* [WORK ORDER] Give back every line of the material exactly. Skip the pictures.

* [DATA]
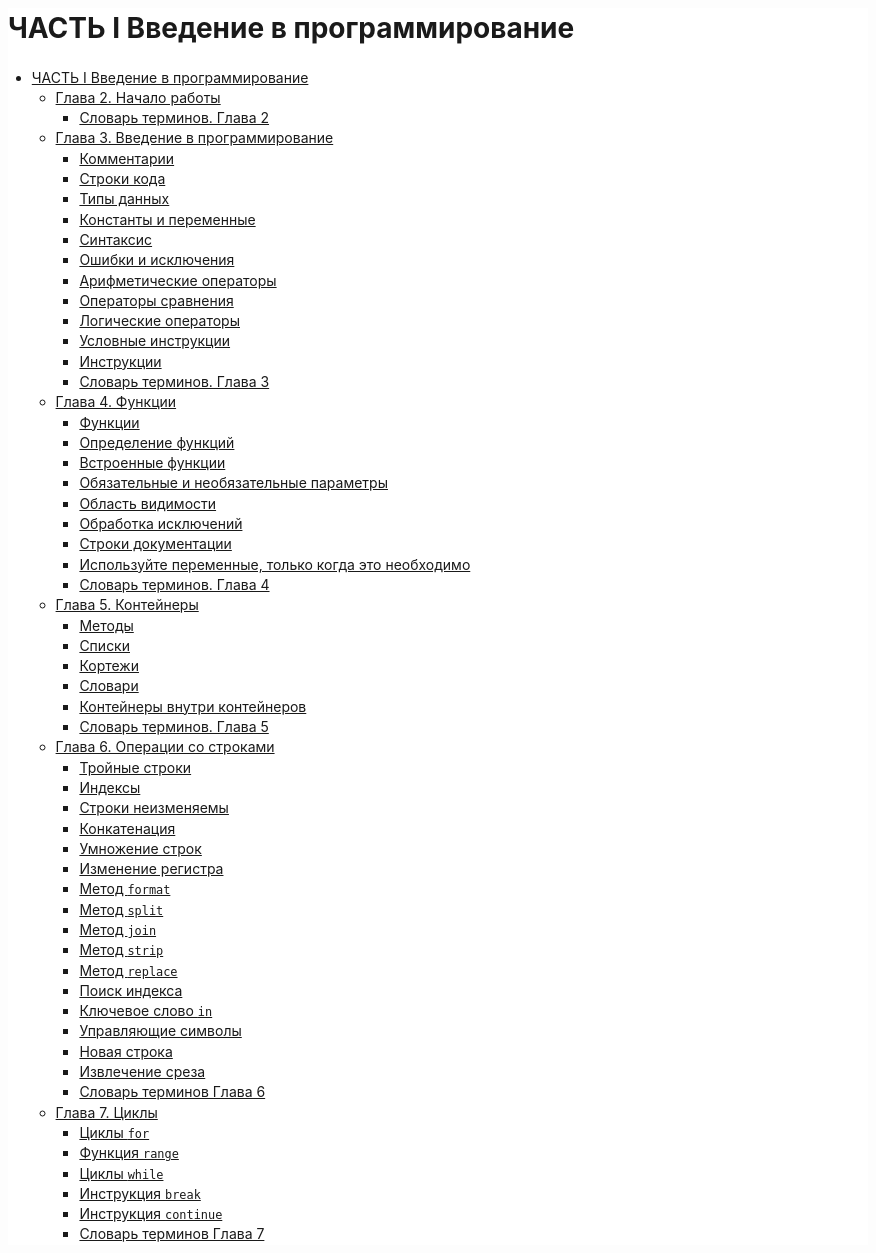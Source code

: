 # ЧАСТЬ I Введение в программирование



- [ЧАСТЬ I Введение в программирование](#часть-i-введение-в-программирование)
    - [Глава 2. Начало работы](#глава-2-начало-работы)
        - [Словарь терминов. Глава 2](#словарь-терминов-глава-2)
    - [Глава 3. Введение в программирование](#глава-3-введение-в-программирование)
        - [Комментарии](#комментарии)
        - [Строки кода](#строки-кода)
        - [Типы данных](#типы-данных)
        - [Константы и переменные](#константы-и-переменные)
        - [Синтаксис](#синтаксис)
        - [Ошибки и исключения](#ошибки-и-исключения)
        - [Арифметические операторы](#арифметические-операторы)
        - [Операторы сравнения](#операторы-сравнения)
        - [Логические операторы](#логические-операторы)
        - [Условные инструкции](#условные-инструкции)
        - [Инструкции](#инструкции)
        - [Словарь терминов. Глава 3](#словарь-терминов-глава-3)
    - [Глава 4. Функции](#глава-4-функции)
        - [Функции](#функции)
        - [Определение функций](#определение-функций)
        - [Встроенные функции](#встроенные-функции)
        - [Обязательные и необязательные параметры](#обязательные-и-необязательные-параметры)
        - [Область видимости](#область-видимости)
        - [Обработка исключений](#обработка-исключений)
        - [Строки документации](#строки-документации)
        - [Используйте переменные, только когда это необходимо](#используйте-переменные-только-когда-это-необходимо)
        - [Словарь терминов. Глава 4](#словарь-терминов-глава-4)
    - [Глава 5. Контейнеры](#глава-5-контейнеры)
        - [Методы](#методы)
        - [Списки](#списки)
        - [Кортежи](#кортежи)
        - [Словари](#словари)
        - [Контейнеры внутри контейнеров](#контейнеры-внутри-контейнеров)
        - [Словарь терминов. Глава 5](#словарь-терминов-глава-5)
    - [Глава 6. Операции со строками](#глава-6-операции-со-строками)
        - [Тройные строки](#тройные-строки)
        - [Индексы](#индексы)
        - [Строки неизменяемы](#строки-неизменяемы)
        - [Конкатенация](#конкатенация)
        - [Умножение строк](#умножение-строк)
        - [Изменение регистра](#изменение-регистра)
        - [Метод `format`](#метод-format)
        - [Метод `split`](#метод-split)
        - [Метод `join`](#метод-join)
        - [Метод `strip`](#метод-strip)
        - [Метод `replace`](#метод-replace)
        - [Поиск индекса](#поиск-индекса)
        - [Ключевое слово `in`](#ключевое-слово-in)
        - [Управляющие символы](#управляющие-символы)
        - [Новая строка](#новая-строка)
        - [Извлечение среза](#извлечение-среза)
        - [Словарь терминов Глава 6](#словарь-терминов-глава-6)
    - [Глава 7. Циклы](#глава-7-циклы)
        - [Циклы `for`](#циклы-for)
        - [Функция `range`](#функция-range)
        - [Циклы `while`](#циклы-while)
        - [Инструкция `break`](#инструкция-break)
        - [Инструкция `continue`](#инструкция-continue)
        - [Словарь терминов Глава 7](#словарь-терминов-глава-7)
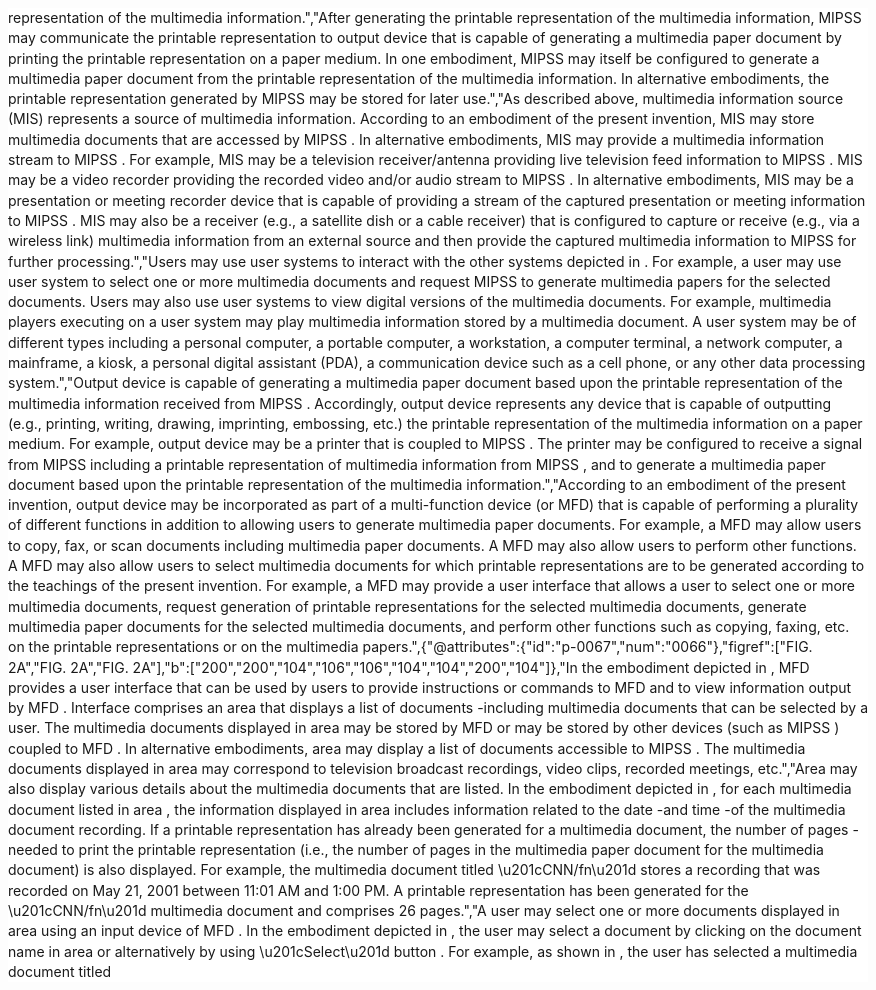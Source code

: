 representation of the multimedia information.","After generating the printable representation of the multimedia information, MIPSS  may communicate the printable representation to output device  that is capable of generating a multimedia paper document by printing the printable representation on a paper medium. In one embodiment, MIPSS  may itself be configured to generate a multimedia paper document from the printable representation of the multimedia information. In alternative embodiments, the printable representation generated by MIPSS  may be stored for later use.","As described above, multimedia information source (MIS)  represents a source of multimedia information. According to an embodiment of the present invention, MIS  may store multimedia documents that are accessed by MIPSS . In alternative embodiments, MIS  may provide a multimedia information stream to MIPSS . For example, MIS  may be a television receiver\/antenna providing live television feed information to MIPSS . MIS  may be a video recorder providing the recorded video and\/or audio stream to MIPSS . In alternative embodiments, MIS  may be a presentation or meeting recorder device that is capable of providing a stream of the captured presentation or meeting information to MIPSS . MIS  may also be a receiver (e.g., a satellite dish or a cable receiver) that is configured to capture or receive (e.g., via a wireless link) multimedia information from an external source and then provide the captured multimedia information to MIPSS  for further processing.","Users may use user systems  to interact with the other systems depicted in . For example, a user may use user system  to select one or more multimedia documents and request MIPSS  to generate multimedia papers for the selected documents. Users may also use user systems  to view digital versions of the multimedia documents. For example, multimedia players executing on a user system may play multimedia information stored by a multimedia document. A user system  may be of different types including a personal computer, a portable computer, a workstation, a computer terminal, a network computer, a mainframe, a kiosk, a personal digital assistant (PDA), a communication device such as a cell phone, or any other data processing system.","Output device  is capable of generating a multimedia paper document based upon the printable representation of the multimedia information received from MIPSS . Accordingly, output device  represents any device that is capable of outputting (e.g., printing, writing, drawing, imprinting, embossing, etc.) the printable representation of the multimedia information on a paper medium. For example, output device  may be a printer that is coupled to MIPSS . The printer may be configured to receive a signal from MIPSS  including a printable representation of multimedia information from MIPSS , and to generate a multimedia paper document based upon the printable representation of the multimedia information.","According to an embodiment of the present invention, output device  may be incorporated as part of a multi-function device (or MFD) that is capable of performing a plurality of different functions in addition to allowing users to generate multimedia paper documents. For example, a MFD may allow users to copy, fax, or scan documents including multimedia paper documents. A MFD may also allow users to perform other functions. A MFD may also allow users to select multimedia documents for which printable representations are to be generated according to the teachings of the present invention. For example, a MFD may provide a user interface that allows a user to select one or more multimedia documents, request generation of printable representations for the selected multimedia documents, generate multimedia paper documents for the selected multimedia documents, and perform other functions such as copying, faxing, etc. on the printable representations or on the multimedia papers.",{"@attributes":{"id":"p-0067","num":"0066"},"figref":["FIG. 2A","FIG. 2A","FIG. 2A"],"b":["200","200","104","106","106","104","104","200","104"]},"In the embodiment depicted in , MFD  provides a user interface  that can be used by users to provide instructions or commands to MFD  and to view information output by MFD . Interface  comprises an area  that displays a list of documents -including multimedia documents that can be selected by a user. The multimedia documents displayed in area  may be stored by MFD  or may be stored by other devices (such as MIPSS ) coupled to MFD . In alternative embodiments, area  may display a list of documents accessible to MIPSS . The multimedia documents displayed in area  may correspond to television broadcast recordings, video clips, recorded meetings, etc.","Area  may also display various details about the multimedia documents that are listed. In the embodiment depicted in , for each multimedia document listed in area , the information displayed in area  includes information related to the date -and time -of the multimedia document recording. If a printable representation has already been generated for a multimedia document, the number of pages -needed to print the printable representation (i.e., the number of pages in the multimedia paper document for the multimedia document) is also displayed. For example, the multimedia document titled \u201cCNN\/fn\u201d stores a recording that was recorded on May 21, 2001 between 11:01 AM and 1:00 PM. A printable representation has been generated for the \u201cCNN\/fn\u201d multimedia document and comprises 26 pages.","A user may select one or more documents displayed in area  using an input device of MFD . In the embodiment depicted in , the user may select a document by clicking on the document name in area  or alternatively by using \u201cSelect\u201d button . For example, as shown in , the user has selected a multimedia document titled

* [TASK ANSWER]
Source code

: # ЧАСТЬ I Введение в программирование



- [ЧАСТЬ I Введение в программирование](#часть-i-введение-в-программирование)
    - [Глава 2. Начало работы](#глава-2-начало-работы)
        - [Словарь терминов. Глава 2](#словарь-терминов-глава-2)
    - [Глава 3. Введение в программирование](#глава-3-введение-в-программирование)
        - [Комментарии](#комментарии)
        - [Строки кода](#строки-кода)
        - [Типы данных](#типы-данных)
        - [Константы и переменные](#константы-и-переменные)
        - [Синтаксис](#синтаксис)
        - [Ошибки и исключения](#ошибки-и-исключения)
        - [Арифметические операторы](#арифметические-операторы)
        - [Операторы сравнения](#операторы-сравнения)
        - [Логические операторы](#логические-операторы)
        - [Условные инструкции](#условные-инструкции)
        - [Инструкции](#инструкции)
        - [Словарь терминов. Глава 3](#словарь-терминов-глава-3)
    - [Глава 4. Функции](#глава-4-функции)
        - [Функции](#функции)
        - [Определение функций](#определение-функций)
        - [Встроенные функции](#встроенные-функции)
        - [Обязательные и необязательные параметры](#обязательные-и-необязательные-параметры)
        - [Область видимости](#область-видимости)
        - [Обработка исключений](#обработка-исключений)
        - [Строки документации](#строки-документации)
        - [Используйте переменные, только когда это необходимо](#используйте-переменные-только-когда-это-необходимо)
        - [Словарь терминов. Глава 4](#словарь-терминов-глава-4)
    - [Глава 5. Контейнеры](#глава-5-контейнеры)
        - [Методы](#методы)
        - [Списки](#списки)
        - [Кортежи](#кортежи)
        - [Словари](#словари)
        - [Контейнеры внутри контейнеров](#контейнеры-внутри-контейнеров)
        - [Словарь терминов. Глава 5](#словарь-терминов-глава-5)
    - [Глава 6. Операции со строками](#глава-6-операции-со-строками)
        - [Тройные строки](#тройные-строки)
        - [Индексы](#индексы)
        - [Строки неизменяемы](#строки-неизменяемы)
        - [Конкатенация](#конкатенация)
        - [Умножение строк](#умножение-строк)
        - [Изменение регистра](#изменение-регистра)
        - [Метод `format`](#метод-format)
        - [Метод `split`](#метод-split)
        - [Метод `join`](#метод-join)
        - [Метод `strip`](#метод-strip)
        - [Метод `replace`](#метод-replace)
        - [Поиск индекса](#поиск-индекса)
        - [Ключевое слово `in`](#ключевое-слово-in)
        - [Управляющие символы](#управляющие-символы)
        - [Новая строка](#новая-строка)
        - [Извлечение среза](#извлечение-среза)
        - [Словарь терминов Глава 6](#словарь-терминов-глава-6)
    - [Глава 7. Циклы](#глава-7-циклы)
        - [Циклы `for`](#циклы-for)
        - [Функция `range`](#функция-range)
        - [Циклы `while`](#циклы-while)
        - [Инструкция `break`](#инструкция-break)
        - [Инструкция `continue`](#инструкция-continue)
        - [Словарь терминов Глава 7](#словарь-терминов-глава-7)
Source code

: representation of the multimedia information.","After generating the printable representation of the multimedia information, MIPSS  may communicate the printable representation to output device  that is capable of generating a multimedia paper document by printing the printable representation on a paper medium. In one embodiment, MIPSS  may itself be configured to generate a multimedia paper document from the printable representation of the multimedia information. In alternative embodiments, the printable representation generated by MIPSS  may be stored for later use.","As described above, multimedia information source (MIS)  represents a source of multimedia information. According to an embodiment of the present invention, MIS  may store multimedia documents that are accessed by MIPSS . In alternative embodiments, MIS  may provide a multimedia information stream to MIPSS . For example, MIS  may be a television receiver\/antenna providing live television feed information to MIPSS . MIS  may be a video recorder providing the recorded video and\/or audio stream to MIPSS . In alternative embodiments, MIS  may be a presentation or meeting recorder device that is capable of providing a stream of the captured presentation or meeting information to MIPSS . MIS  may also be a receiver (e.g., a satellite dish or a cable receiver) that is configured to capture or receive (e.g., via a wireless link) multimedia information from an external source and then provide the captured multimedia information to MIPSS  for further processing.","Users may use user systems  to interact with the other systems depicted in . For example, a user may use user system  to select one or more multimedia documents and request MIPSS  to generate multimedia papers for the selected documents. Users may also use user systems  to view digital versions of the multimedia documents. For example, multimedia players executing on a user system may play multimedia information stored by a multimedia document. A user system  may be of different types including a personal computer, a portable computer, a workstation, a computer terminal, a network computer, a mainframe, a kiosk, a personal digital assistant (PDA), a communication device such as a cell phone, or any other data processing system.","Output device  is capable of generating a multimedia paper document based upon the printable representation of the multimedia information received from MIPSS . Accordingly, output device  represents any device that is capable of outputting (e.g., printing, writing, drawing, imprinting, embossing, etc.) the printable representation of the multimedia information on a paper medium. For example, output device  may be a printer that is coupled to MIPSS . The printer may be configured to receive a signal from MIPSS  including a printable representation of multimedia information from MIPSS , and to generate a multimedia paper document based upon the printable representation of the multimedia information.","According to an embodiment of the present invention, output device  may be incorporated as part of a multi-function device (or MFD) that is capable of performing a plurality of different functions in addition to allowing users to generate multimedia paper documents. For example, a MFD may allow users to copy, fax, or scan documents including multimedia paper documents. A MFD may also allow users to perform other functions. A MFD may also allow users to select multimedia documents for which printable representations are to be generated according to the teachings of the present invention. For example, a MFD may provide a user interface that allows a user to select one or more multimedia documents, request generation of printable representations for the selected multimedia documents, generate multimedia paper documents for the selected multimedia documents, and perform other functions such as copying, faxing, etc. on the printable representations or on the multimedia papers.",{"@attributes":{"id":"p-0067","num":"0066"},"figref":["FIG. 2A","FIG. 2A","FIG. 2A"],"b":["200","200","104","106","106","104","104","200","104"]},"In the embodiment depicted in , MFD  provides a user interface  that can be used by users to provide instructions or commands to MFD  and to view information output by MFD . Interface  comprises an area  that displays a list of documents -including multimedia documents that can be selected by a user. The multimedia documents displayed in area  may be stored by MFD  or may be stored by other devices (such as MIPSS ) coupled to MFD . In alternative embodiments, area  may display a list of documents accessible to MIPSS . The multimedia documents displayed in area  may correspond to television broadcast recordings, video clips, recorded meetings, etc.","Area  may also display various details about the multimedia documents that are listed. In the embodiment depicted in , for each multimedia document listed in area , the information displayed in area  includes information related to the date -and time -of the multimedia document recording. If a printable representation has already been generated for a multimedia document, the number of pages -needed to print the printable representation (i.e., the number of pages in the multimedia paper document for the multimedia document) is also displayed. For example, the multimedia document titled \u201cCNN\/fn\u201d stores a recording that was recorded on May 21, 2001 between 11:01 AM and 1:00 PM. A printable representation has been generated for the \u201cCNN\/fn\u201d multimedia document and comprises 26 pages.","A user may select one or more documents displayed in area  using an input device of MFD . In the embodiment depicted in , the user may select a document by clicking on the document name in area  or alternatively by using \u201cSelect\u201d button . For example, as shown in , the user has selected a multimedia document titled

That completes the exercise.